Supprimer le symbole monétaire augmente sensiblement les dépenses. Une étude de 2009 menée par Yang, Sheryl Kimes et Mauro Sessarego (Cornell School of Hotel Administration, en collaboration avec le Culinary Institute of America), portant sur 201 convives, a révélé que les cartes affichant les prix en chiffres seuls — sans symbole « € » — généraient une dépense moyenne supérieure d’environ 8 %, soit environ 5,55 € de plus par visite, par rapport aux cartes utilisant le symbole monétaire. Écrire le mot « euros » en toutes lettres ne produisait aucune différence par rapport au symbole — c’est spécifiquement le symbole monétaire visuel qui semble activer la sensibilité au prix, et non la notion d’argent en elle-même.

Les noms descriptifs vendent davantage — avec une réserve à formuler clairement. Une étude de 2001 menée par Brian Wansink, Painter et Van Ittersum, publiée dans le Cornell Hotel and Restaurant Administration Quarterly, a conduit une expérimentation terrain de six semaines auprès de 140 clients dans une cafétéria universitaire et constaté que les noms descriptifs — faisant appel à des références géographiques, nostalgiques ou sensorielles, comme « les courgettes de grand-mère » plutôt que simplement « courgettes » — augmentaient les ventes de 27 % et amélioraient la perception de la qualité et du rapport qualité-prix chez les clients. C’est un résultat largement cité et genuinement intéressant, mais il mérite une réserve explicite : Wansink a été reconnu coupable de faute de recherche par Cornell en 2018, et plus d’une dizaine de ses articles — issus pour la plupart d’une ligne de recherche distincte et ultérieure sur les comportements alimentaires — ont été rétractés. Cette étude de 2001 en particulier ne faisait pas partie de cette vague de rétractations, mais compte tenu des irrégularités constatées dans ses autres travaux, il convient de considérer le chiffre de 27 % comme l’indication d’un effet réel et plausible plutôt que comme un résultat incontestable.

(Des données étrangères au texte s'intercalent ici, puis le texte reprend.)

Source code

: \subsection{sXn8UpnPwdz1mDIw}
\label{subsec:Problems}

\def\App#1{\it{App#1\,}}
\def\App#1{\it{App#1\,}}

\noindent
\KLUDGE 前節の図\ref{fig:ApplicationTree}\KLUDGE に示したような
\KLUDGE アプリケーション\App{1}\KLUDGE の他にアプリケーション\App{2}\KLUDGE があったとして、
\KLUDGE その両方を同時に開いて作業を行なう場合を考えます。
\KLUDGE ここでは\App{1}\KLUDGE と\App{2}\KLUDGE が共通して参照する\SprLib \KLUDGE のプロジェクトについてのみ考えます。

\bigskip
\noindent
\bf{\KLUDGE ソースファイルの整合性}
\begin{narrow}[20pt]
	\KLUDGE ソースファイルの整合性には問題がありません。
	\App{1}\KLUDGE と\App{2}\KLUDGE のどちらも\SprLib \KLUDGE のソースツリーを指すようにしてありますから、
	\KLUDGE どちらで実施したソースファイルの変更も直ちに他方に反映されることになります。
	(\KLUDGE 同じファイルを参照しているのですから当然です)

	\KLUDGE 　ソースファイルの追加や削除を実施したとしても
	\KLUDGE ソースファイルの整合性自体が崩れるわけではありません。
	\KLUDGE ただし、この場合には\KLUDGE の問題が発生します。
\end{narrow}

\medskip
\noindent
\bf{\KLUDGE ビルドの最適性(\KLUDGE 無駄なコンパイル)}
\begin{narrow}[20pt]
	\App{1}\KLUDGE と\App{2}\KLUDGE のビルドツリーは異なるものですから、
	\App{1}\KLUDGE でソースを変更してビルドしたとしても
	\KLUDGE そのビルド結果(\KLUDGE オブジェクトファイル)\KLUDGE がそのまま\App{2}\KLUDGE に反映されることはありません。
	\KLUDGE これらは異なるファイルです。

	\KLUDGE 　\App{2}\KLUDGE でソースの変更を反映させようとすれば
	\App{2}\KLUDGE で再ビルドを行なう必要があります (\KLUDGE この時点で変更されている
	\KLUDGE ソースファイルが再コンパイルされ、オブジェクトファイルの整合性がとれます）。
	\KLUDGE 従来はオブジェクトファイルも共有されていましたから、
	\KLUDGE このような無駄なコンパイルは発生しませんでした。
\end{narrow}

L’analyse n’a de sens qu’avec des chiffres fiables

Toute cette logique de quadrants ne vaut rien sans deux éléments, actualisés en permanence : une marge sur coût variable précise par plat, et une popularité réelle — le nombre d’unités effectivement vendues, et non l’impression intuitive d’un responsable. Ces deux éléments se dégradent silencieusement. Une Étoile devient une Vache à lait dès que le prix d’un ingrédient clé augmente et que personne ne recalcule le coût de la recette ; une Énigme ressemble à un Poids mort si les données de vente du mois dernier sont périmées. C’est précisément la discipline du coût matière théorique abordée dans Rentabilité #1 — l’ingénierie des menus se construit au-dessus, et repose sur la même rigueur de calcul des coûts de recettes décrite dans les trois chiffres qui comptent vraiment.

Comment CalcMenu réalise le quadrant pour vous

  • Marge sur coût variable par plat, toujours à jour — recalculée automatiquement dès qu’un prix d’ingrédient ou une recette change, sans recalcul manuel une fois par trimestre.
  • Classification automatique en quadrants — chaque plat classé en Étoile, Vache à lait, Énigme ou Poids mort à partir de données réelles de coûts et de mix des ventes, et non d’un tableur que quelqu’un a oublié de mettre à jour.
  • Dérive signalée, pas découverte après coup — identifiez le moment où une Étoile commence à glisser vers le territoire des Vaches à lait lorsqu’un prix fournisseur évolue, plutôt que de le découvrir lors de la prochaine révision complète de la carte.
  • Visibilité par site — un même plat peut se trouver dans des quadrants différents selon les établissements ; un groupe multisites a besoin de cette granularité, pas d’une moyenne trompeuse agrégée.

CalcMenu ne décide pas si vous devez supprimer un Poids mort ou repositionner une Énigme — c’est toujours un jugement sur l’expérience client. Il s’assure que ce jugement repose sur les chiffres réels du mois en cours, pour chaque plat, dans chaque établissement, et non sur le souvenir de ce qui se vendait l’année dernière.

Avant de repenser la carte

Quatre questions à se poser avant de déplacer un seul plat sur la page :

  1. Connaissez-vous la marge sur coût variable — et pas seulement le pourcentage de coût matière — de chaque plat de la carte, en ce moment précis ?
  2. Vos données de popularité reflètent-elles le mix des ventes réelles de cette semaine, ou s’agit-il d’une impression générale de ce qui a tendance à se vendre ?
  3. Avant de modifier la position d’un plat sur la carte, avez-vous vérifié que l’emplacement a réellement une incidence pour lui — ou vous appuyez-vous sur le mythe de la zone idéale ?
  4. Si le prix d’un ingrédient change demain, remarqueriez-vous quelles Étoiles sont en train de devenir silencieusement des Vaches à lait ?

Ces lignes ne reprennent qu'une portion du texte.